> What to work on
Until the last line is reached, keep transcribing the material exactly.

────────────────────

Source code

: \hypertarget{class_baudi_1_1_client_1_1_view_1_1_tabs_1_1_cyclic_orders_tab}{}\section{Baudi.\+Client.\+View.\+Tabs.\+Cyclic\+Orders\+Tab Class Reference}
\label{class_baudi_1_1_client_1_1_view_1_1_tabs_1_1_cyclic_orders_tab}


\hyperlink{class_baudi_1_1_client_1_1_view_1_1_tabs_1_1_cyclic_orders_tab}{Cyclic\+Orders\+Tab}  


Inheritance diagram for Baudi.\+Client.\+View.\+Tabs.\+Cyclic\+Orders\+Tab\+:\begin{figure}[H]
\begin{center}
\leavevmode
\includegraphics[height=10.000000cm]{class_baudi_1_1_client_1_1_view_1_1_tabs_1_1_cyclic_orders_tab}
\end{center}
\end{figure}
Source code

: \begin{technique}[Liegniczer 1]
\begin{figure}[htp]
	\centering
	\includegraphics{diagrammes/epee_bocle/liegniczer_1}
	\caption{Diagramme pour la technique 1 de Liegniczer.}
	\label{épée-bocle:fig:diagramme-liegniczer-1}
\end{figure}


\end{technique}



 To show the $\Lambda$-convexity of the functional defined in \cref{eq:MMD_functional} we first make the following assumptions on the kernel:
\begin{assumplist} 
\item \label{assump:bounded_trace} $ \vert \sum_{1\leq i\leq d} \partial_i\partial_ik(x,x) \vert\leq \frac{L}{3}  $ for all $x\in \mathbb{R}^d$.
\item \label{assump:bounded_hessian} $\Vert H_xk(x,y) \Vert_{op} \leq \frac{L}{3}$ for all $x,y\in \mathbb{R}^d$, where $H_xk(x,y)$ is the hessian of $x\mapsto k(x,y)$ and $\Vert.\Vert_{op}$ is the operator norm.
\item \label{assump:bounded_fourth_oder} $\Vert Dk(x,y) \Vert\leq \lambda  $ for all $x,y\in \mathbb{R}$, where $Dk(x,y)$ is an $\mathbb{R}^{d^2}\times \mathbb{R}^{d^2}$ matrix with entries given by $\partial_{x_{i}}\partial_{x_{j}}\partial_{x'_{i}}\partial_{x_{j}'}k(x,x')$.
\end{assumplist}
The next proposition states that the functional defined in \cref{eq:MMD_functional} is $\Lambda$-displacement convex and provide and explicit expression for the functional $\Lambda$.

────────────────────

> The answer
Source code

: \hypertarget{class_baudi_1_1_client_1_1_view_1_1_tabs_1_1_cyclic_orders_tab}{}\section{Baudi.\+Client.\+View.\+Tabs.\+Cyclic\+Orders\+Tab Class Reference}
\label{class_baudi_1_1_client_1_1_view_1_1_tabs_1_1_cyclic_orders_tab}


\hyperlink{class_baudi_1_1_client_1_1_view_1_1_tabs_1_1_cyclic_orders_tab}{Cyclic\+Orders\+Tab}  


Inheritance diagram for Baudi.\+Client.\+View.\+Tabs.\+Cyclic\+Orders\+Tab\+:\begin{figure}[H]
\begin{center}
\leavevmode
\includegraphics[height=10.000000cm]{class_baudi_1_1_client_1_1_view_1_1_tabs_1_1_cyclic_orders_tab}
\end{center}
\end{figure}
Source code

: \begin{technique}[Liegniczer 1]
\begin{figure}[htp]
	\centering
	\includegraphics{diagrammes/epee_bocle/liegniczer_1}
	\caption{Diagramme pour la technique 1 de Liegniczer.}
	\label{épée-bocle:fig:diagramme-liegniczer-1}
\end{figure}


\end{technique}



 To show the $\Lambda$-convexity of the functional defined in \cref{eq:MMD_functional} we first make the following assumptions on the kernel:
\begin{assumplist} 
\item \label{assump:bounded_trace} $ \vert \sum_{1\leq i\leq d} \partial_i\partial_ik(x,x) \vert\leq \frac{L}{3}  $ for all $x\in \mathbb{R}^d$.
\item \label{assump:bounded_hessian} $\Vert H_xk(x,y) \Vert_{op} \leq \frac{L}{3}$ for all $x,y\in \mathbb{R}^d$, where $H_xk(x,y)$ is the hessian of $x\mapsto k(x,y)$ and $\Vert.\Vert_{op}$ is the operator norm.
\item \label{assump:bounded_fourth_oder} $\Vert Dk(x,y) \Vert\leq \lambda  $ for all $x,y\in \mathbb{R}$, where $Dk(x,y)$ is an $\mathbb{R}^{d^2}\times \mathbb{R}^{d^2}$ matrix with entries given by $\partial_{x_{i}}\partial_{x_{j}}\partial_{x'_{i}}\partial_{x_{j}'}k(x,x')$.
\end{assumplist}
The next proposition states that the functional defined in \cref{eq:MMD_functional} is $\Lambda$-displacement convex and provide and explicit expression for the functional $\Lambda$.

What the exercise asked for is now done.